The results are mixed, as they are throughout the rest of the eight-episode YA drama, most aptly described as Japan’s answer to similar streaming hits like Elite and Young Royals. But Episode 8 is worthy of some respect for bringing its character drama and underlying point together in this way, with Ichica outright suing the school and forcing Principal Ikushima to justify her draconian chastity measures out loud.
Ichica’s Motivation
It’s important to understand not only that Ichica sues the school but also why, especially when she stood to benefit from its authoritarian measures and only really felt aggrieved when the tables turned on her.
Of course, her background is important – she does not have a wealthy family like many of the other students, and the allure of being well compensated and able to pay off a predatory debt was compelling for this reason. But in going through her own ordeal after falling in love with Maki and having their private photos disseminated, she understands that the students shouldn’t be subject to these violations, even if it means losing her advantage to ensure they are protected.

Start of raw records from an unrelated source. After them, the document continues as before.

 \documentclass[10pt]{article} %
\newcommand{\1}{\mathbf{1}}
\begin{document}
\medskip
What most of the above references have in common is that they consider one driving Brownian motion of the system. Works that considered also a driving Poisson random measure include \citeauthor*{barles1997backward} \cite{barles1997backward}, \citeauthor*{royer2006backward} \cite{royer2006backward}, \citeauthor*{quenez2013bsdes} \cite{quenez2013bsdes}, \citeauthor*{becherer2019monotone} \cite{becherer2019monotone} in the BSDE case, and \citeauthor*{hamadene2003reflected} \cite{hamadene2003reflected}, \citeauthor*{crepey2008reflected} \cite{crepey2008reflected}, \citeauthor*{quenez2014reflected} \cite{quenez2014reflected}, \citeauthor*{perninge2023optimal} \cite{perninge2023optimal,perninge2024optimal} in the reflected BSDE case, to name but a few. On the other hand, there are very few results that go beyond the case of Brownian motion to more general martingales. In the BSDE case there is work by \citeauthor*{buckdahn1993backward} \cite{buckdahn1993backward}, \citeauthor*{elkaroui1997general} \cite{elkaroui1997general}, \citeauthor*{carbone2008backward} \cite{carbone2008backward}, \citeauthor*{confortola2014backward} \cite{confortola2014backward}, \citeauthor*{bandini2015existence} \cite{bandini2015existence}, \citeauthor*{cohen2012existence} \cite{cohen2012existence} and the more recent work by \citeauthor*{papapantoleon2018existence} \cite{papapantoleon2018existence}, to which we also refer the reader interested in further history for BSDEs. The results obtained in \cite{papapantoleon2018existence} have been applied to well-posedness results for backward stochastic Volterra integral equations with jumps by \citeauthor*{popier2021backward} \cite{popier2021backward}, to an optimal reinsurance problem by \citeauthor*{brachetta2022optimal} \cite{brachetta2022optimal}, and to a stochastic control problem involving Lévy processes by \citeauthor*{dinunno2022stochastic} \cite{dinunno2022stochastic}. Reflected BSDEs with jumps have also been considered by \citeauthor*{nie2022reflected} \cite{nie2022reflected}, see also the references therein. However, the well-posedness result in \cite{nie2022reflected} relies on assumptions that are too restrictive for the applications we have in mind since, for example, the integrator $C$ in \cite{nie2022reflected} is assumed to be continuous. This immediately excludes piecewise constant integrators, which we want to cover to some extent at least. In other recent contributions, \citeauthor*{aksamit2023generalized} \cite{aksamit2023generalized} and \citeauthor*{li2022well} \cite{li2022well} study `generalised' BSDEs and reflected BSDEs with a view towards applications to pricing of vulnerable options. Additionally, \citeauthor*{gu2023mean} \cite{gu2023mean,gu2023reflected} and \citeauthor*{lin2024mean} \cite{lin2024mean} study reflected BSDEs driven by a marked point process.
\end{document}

Ayami reporting Ichica and Maki is, ironically, the best thing that could have happened to her. Likewise, the other seemingly negative development of Ikushima offering to revoke her expulsion if she ratted out all the people she had saved as the Love Keeper, was telling. Ichica realized that the culture of mistrust that was developing around the very notion of love was deeply damaging and that the students were being brainwashed into betraying their friends and instincts to uphold this climate of suppression.
Principal Ikushima Has Her Reasons
During the cross-examination portion of the trial, the root of Ikushima’s strong feelings about love and young relationships becomes clear.

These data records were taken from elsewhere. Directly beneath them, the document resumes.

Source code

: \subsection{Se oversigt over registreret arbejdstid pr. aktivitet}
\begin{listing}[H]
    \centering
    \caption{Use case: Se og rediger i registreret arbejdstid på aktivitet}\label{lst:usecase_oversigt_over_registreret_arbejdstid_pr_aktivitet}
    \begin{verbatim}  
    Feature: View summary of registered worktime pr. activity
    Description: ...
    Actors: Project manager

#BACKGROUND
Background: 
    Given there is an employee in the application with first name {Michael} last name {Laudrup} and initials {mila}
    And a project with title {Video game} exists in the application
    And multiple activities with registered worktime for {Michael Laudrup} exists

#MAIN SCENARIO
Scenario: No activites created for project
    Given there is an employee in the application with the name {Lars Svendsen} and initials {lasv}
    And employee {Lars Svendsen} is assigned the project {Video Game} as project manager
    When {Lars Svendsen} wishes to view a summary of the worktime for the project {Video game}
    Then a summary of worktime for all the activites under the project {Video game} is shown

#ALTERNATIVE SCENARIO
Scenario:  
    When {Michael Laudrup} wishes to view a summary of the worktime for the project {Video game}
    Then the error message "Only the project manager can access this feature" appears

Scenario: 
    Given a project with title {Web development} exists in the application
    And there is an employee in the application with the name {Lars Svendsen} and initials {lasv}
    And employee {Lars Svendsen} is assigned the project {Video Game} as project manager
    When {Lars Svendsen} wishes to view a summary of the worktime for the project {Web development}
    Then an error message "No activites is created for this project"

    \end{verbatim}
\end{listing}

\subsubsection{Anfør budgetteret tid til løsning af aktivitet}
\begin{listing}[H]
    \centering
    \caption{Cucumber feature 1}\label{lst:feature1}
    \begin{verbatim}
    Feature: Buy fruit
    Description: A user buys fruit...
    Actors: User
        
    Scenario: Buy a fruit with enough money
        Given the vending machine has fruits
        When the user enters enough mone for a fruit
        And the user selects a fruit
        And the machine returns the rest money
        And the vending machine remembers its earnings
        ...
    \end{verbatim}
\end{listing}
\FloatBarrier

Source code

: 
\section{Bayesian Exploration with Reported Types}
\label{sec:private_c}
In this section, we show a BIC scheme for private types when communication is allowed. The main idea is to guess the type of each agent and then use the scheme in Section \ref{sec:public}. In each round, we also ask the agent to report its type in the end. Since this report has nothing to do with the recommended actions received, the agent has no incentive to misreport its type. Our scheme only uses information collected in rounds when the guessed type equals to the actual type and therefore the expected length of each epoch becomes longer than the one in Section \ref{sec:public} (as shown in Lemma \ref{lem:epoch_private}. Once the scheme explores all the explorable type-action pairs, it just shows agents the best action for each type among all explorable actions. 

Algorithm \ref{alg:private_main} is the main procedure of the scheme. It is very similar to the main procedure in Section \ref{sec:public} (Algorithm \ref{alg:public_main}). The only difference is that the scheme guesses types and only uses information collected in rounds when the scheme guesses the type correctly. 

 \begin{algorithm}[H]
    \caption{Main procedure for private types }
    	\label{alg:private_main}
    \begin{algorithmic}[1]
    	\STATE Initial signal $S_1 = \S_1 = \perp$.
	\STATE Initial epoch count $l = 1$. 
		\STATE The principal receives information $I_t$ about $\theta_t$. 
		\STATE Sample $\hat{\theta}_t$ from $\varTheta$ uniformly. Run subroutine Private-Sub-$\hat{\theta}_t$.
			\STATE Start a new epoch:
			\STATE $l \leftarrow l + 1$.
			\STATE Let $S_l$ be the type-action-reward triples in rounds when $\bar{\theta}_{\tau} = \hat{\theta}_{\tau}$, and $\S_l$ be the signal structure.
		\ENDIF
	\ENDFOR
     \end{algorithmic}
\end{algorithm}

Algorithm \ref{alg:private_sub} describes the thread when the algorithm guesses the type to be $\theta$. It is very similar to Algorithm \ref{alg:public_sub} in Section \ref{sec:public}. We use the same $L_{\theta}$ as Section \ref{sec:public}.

When she was younger, a friend of Ikushima’s had fallen pregnant. The two of them had kept it a secret, and the friend had ultimately died during childbirth due to complications. Ikushima has since blamed the event on a lack of understanding on the part of youngsters who had no business being involved in such matters in the first place. By Ikushima’s logic, if the students hadn’t been allowed to intermingle, this formatively traumatic event wouldn’t have occurred.
Ikushima’s thought process is understandable but flawed. Complications during pregnancy occur all the time, to people of all ages. More to the point, widespread systemic restrictions with severe implications are not the way to implement ostensibly protective measures. They’re oppressive, and deny students their rights and privileges. Gathering evidence against the student body using resources like the counseling portal is a profound, almost Big Brother-like betrayal of trust.

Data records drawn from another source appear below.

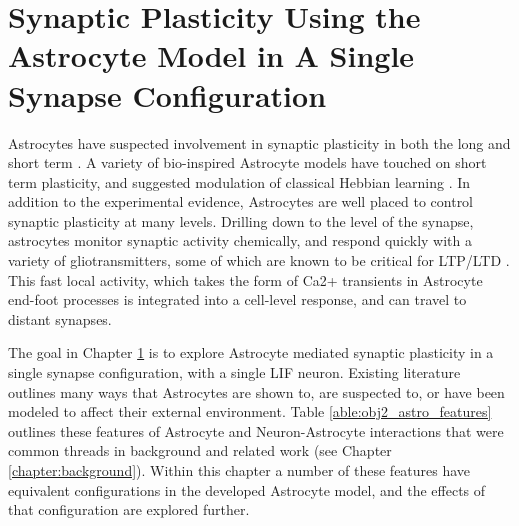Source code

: \chapter{Synaptic Plasticity Using the Astrocyte Model in A Single Synapse
  Configuration} \label{chapter:obj2}

Astrocytes have suspected involvement in synaptic plasticity in both the
long \cite{min_2012} and short term \cite{pitta_2012}. A variety of
bio-inspired Astrocyte models have touched on short term plasticity, and
suggested modulation of classical Hebbian learning \cite{pitta_2016}. In
addition to the experimental evidence, Astrocytes are well placed to control
synaptic plasticity at many levels. Drilling down to the level of the
synapse, astrocytes monitor synaptic activity chemically, and respond
quickly with a variety of gliotransmitters, some of which are known to be
critical for LTP/LTD \cite{min_2012}. This fast local activity, which takes
the form of Ca2+ transients in Astrocyte end-foot processes is integrated
into a cell-level response, and can travel to distant synapses.

The goal in Chapter \ref{chapter:obj2} is to explore Astrocyte mediated synaptic
plasticity in a single synapse configuration, with a single LIF neuron. Existing
literature outlines many ways that Astrocytes are shown to, are suspected to, or
have been modeled to affect their external environment. Table
\ref{able:obj2_astro_features} outlines these features of Astrocyte and
Neuron-Astrocyte interactions that were common threads in background and related 
work (see Chapter \ref{chapter:background}). Within this chapter a number of
these features have equivalent configurations in the developed Astrocyte model,
and the effects of that configuration are explored further.

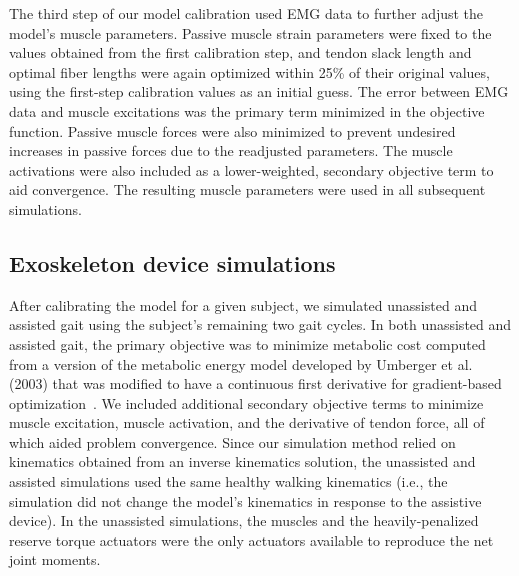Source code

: \documentclass[10pt,letterpaper]{article}
\begin{document}
The third step of our model calibration used EMG data to further adjust the model’s muscle parameters. Passive muscle strain parameters were fixed to the values obtained from the first calibration step, and tendon slack length and optimal fiber lengths were again optimized within 25\% of their original values, using the first-step calibration values as an initial guess. The error between EMG data and muscle excitations was the primary term minimized in the objective function. Passive muscle forces were also minimized to prevent undesired increases in passive forces due to the readjusted parameters. The muscle activations were also included as a lower-weighted, secondary objective term to aid convergence. The resulting muscle parameters were used in all subsequent simulations.

\subsection*{Exoskeleton device simulations}
After calibrating the model for a given subject, we simulated unassisted and assisted gait using the subject’s remaining two gait cycles. In both unassisted and assisted gait, the primary objective was to minimize metabolic cost computed from a version of the metabolic energy model developed by Umberger et al. (2003) that was modified to have a continuous first derivative for gradient-based optimization~\cite{Umberger:2003, Koelewijn:2018}. We included additional secondary objective terms to minimize muscle excitation, muscle activation, and the derivative of tendon force, all of which aided problem convergence. Since our simulation method relied on kinematics obtained from an inverse kinematics solution, the unassisted and assisted simulations used the same healthy walking kinematics (i.e., the simulation did not change the model's kinematics in response to the assistive device). In the unassisted simulations, the muscles and the heavily-penalized reserve torque actuators were the only actuators available to reproduce the net joint moments.
\end{document}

The Students Come Together
The ending of Chastity High shows many of the students coming together in solidarity. Despite being so divided throughout the series, resisting perceived oppression is seen as a worthwhile common cause, especially when it’s Ithica’s neck on the line.
And Ithica intends to stay the course even after the school administration offers to walk back the expulsions of her and Maki. That’s no longer the point – it’s about getting the no-romance rule abolished completely.
Despite the fact that, as mentioned, Ithica did benefit from blackmailing the other students, Atsushi and Maki both defend Ithica’s intentions as noble. Ayami takes a stronger tactic by threatening to reveal her relationship with a professor on social media if the administration didn’t abide by the students’ demands, and those demands were made clear in a signed petition submitted by force to Ikushima’s office.
Who’s Blackmailing Ithica?
Despite all this, over half of the student body votes in favor of the romantic restrictions, believing relationships to be an unnecessary distraction, and so they’re upheld. Some concessions are made, like the Rabbit Hunter wing of the student council being abolished, but relationships remain banned at Asuran Academy.
Because of this, Ithica’s romantic farewell to Maki, who has decided to leave the country, is grounds for expulsion. At the end of Chastity High, it becomes clear that someone calling themselves “Love Killer” instead of “Love Keeper” has evidence of this and is planning to use it to extort Ithica. The cycle begins anew, but a worse version this time, motivated by keeping the students in the grip of fear and authoritarianism.
There’s no indication of who the new LK might be, but they clearly have more sinister motives than Ithica did. It’s hardly grounds for a happy ending – though it is justification for a second season.